= Beginning of Section =

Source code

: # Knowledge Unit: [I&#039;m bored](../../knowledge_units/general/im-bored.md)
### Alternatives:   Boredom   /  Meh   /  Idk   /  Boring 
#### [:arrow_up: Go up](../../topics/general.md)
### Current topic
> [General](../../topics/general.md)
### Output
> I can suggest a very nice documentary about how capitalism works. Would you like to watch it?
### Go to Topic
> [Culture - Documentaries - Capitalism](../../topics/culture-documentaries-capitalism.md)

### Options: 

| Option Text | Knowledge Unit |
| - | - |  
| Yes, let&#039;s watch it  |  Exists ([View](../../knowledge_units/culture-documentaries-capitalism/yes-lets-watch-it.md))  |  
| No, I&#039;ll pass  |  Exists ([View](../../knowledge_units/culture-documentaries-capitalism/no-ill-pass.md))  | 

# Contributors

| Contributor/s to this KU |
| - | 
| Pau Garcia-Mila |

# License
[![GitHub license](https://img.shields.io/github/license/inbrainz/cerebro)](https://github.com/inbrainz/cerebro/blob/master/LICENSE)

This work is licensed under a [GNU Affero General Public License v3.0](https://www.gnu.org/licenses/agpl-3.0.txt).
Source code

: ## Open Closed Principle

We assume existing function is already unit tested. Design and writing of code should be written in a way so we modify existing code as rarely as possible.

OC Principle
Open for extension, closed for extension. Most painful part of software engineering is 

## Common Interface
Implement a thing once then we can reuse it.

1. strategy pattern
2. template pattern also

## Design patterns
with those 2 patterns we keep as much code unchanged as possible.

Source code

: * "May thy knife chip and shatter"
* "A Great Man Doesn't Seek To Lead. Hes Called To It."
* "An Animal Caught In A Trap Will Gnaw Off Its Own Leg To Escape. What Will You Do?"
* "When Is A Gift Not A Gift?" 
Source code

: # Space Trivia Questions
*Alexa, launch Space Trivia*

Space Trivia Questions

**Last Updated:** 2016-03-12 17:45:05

= End of Section =

▶ [To do]
Whenever a line of the entries contains the string "Questions", copy that line.

▶ [Answer for the task]
: # Space Trivia Questions
Space Trivia Questions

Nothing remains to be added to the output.